In 1940 he assisted Edwin McMillan in creating the first transuranic element, neptunium, by bombardment of uranium with neutrons in the Berkeley cyclotron. Abelson next worked on separating the isotopes of uranium. It was clear that a nuclear explosion was possible only if sufficient quantities of the rare isotope uranium-235 (only 7 out of every 1000 uranium atoms) could be obtained. The method Abelson chose was that of thermal diffusion. This involved circulating uranium hexafluoride vapour in a narrow space between a hot and a cold pipe; the lighter isotope tended to accumulate nearer the hot surface. Collecting sufficient uranium-235 involved Abelson in one of those massive research and engineering projects only possible in war time. In the Philadelphia Navy Yard, he constructed a hundred or so 48-foot (15-meter) precision- engineered pipes through which steam was pumped. From this Abelson was able to obtain uranium enriched to 14 U-235 atoms per 1000.

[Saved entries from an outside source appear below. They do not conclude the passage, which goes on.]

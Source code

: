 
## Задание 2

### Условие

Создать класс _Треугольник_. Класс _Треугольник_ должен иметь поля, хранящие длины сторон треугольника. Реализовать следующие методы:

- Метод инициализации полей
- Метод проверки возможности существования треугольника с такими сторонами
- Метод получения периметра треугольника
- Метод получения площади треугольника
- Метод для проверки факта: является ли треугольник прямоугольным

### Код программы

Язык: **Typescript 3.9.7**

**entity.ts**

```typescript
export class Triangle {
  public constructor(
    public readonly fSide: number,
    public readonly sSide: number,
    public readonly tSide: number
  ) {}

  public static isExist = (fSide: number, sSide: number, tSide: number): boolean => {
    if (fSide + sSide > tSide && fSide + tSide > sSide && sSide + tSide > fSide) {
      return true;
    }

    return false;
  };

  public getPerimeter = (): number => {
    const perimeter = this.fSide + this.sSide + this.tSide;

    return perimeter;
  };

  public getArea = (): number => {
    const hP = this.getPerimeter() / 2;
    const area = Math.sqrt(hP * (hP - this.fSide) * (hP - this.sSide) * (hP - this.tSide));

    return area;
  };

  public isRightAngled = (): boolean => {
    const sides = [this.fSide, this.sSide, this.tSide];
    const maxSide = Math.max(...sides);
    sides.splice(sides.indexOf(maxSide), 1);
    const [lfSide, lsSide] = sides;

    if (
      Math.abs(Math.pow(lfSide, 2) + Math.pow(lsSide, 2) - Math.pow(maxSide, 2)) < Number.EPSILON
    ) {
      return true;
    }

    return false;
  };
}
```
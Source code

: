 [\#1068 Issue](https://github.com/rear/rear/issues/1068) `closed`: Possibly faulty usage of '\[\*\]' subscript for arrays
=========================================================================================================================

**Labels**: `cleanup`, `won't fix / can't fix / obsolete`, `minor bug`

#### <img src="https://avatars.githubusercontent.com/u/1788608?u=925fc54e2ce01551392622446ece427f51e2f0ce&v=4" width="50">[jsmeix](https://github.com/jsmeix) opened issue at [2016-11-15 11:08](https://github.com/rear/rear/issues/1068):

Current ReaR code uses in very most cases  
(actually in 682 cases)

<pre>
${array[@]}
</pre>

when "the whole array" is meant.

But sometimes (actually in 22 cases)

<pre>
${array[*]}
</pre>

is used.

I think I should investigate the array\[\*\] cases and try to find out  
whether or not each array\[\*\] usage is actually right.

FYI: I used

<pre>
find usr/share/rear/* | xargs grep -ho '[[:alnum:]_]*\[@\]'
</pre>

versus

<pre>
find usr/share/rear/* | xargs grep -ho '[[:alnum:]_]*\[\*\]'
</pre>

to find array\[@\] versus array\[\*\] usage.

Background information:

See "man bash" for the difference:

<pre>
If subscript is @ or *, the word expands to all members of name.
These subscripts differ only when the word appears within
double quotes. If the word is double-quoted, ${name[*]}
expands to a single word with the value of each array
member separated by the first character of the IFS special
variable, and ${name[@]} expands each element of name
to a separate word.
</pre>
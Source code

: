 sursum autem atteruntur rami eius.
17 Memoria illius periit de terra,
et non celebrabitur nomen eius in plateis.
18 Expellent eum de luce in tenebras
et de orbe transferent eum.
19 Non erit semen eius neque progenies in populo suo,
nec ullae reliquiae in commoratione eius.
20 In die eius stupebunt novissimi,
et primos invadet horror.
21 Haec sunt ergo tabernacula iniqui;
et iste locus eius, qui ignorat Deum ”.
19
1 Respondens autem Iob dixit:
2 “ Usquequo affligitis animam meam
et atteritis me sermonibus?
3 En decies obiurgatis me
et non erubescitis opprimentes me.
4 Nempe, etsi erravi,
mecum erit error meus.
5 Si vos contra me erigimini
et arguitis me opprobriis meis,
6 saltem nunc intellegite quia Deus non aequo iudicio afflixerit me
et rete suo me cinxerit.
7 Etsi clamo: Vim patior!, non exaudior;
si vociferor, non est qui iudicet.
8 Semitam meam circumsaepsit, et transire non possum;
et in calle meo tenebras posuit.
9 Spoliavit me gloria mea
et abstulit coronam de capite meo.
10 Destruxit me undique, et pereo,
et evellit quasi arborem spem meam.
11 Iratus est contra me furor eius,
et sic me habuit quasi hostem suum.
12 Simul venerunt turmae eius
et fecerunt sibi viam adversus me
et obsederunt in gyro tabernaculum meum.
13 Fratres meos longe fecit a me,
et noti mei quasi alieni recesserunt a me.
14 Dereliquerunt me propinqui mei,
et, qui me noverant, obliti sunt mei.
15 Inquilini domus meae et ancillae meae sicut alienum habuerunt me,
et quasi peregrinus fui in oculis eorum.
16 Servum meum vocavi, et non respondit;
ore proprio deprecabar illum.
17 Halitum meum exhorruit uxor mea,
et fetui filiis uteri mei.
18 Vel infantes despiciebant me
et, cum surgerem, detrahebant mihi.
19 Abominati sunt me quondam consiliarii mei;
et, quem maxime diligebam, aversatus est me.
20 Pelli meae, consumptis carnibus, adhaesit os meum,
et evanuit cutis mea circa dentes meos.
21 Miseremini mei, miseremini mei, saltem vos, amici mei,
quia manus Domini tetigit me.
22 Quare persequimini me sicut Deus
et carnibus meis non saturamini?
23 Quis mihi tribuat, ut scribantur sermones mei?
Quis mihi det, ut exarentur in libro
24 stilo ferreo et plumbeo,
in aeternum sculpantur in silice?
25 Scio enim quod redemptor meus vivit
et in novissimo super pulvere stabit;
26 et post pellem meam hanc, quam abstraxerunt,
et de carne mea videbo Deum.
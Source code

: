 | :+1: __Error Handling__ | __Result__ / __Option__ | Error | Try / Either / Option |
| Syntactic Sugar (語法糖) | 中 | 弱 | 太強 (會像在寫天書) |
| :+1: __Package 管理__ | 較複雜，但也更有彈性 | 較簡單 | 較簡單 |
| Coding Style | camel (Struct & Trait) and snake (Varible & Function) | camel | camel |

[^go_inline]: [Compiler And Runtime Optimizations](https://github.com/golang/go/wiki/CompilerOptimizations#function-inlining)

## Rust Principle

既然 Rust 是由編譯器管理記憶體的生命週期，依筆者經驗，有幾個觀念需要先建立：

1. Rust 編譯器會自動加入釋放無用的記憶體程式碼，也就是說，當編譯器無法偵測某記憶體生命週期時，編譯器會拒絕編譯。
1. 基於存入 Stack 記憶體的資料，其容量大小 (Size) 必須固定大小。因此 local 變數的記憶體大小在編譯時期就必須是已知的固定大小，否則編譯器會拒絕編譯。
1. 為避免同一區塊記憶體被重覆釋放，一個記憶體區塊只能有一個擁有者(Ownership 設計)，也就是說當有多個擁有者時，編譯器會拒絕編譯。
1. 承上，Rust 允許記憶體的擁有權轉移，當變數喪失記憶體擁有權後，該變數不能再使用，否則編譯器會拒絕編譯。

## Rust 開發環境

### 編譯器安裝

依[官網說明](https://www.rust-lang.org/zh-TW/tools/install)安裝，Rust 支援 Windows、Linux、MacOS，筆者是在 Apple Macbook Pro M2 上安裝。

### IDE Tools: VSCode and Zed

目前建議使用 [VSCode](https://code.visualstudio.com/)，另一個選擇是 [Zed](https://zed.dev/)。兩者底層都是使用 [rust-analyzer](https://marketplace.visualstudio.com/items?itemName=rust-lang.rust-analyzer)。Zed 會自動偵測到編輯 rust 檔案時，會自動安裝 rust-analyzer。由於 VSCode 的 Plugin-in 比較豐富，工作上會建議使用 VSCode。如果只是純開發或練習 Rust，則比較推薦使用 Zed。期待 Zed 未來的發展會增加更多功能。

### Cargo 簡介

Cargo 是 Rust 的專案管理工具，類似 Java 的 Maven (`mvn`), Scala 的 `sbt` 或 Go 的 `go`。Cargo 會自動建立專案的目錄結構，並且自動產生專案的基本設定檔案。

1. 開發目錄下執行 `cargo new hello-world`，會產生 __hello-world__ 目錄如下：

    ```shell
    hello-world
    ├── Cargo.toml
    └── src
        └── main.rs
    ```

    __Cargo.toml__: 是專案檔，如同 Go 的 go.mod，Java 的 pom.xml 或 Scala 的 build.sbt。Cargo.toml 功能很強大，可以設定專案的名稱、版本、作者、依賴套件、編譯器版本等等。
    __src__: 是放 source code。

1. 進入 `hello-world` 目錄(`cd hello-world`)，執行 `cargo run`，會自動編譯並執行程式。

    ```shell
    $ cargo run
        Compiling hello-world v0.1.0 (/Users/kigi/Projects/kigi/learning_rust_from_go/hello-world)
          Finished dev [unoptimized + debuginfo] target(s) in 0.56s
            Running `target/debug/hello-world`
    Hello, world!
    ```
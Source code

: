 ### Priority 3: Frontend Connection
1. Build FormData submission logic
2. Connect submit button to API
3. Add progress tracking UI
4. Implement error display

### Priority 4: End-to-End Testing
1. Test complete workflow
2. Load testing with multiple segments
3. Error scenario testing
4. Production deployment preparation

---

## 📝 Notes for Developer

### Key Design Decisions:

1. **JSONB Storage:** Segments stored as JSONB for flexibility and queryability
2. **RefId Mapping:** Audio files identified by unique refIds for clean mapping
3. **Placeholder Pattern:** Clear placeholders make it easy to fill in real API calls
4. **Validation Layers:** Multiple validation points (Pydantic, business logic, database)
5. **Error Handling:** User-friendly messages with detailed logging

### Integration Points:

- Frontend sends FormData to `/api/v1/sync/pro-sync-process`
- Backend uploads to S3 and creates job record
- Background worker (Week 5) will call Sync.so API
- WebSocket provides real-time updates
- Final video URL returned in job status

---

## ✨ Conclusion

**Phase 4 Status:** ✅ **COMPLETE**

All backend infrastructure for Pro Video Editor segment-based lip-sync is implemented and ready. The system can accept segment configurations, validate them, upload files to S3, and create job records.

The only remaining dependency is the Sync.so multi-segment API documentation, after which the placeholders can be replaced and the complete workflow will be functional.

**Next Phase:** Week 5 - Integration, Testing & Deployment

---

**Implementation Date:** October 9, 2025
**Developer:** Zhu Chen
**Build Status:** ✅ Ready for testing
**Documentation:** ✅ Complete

Although this was still too weak a mixture for a bomb, it was sufficiently enriched to use in other separation processes. Consequently a bigger plant, consisting of over 2000 towers, was constructed at Oak Ridge, Tennessee, and provided enriched material for the separation process from which came the fuel for the first atom bomb.
After the war Abelson extended the important work of Stanley Miller on the origin of vital biological molecules. He found that amino acids could be produced from a variety of gases if carbon, nitrogen, hydrogen, and oxygen were present. He was also able to show (1955) the great stability of amino acids by identifying them in 300-million-year-old fossils and later (1956) identified the presence of fatty acids in rocks.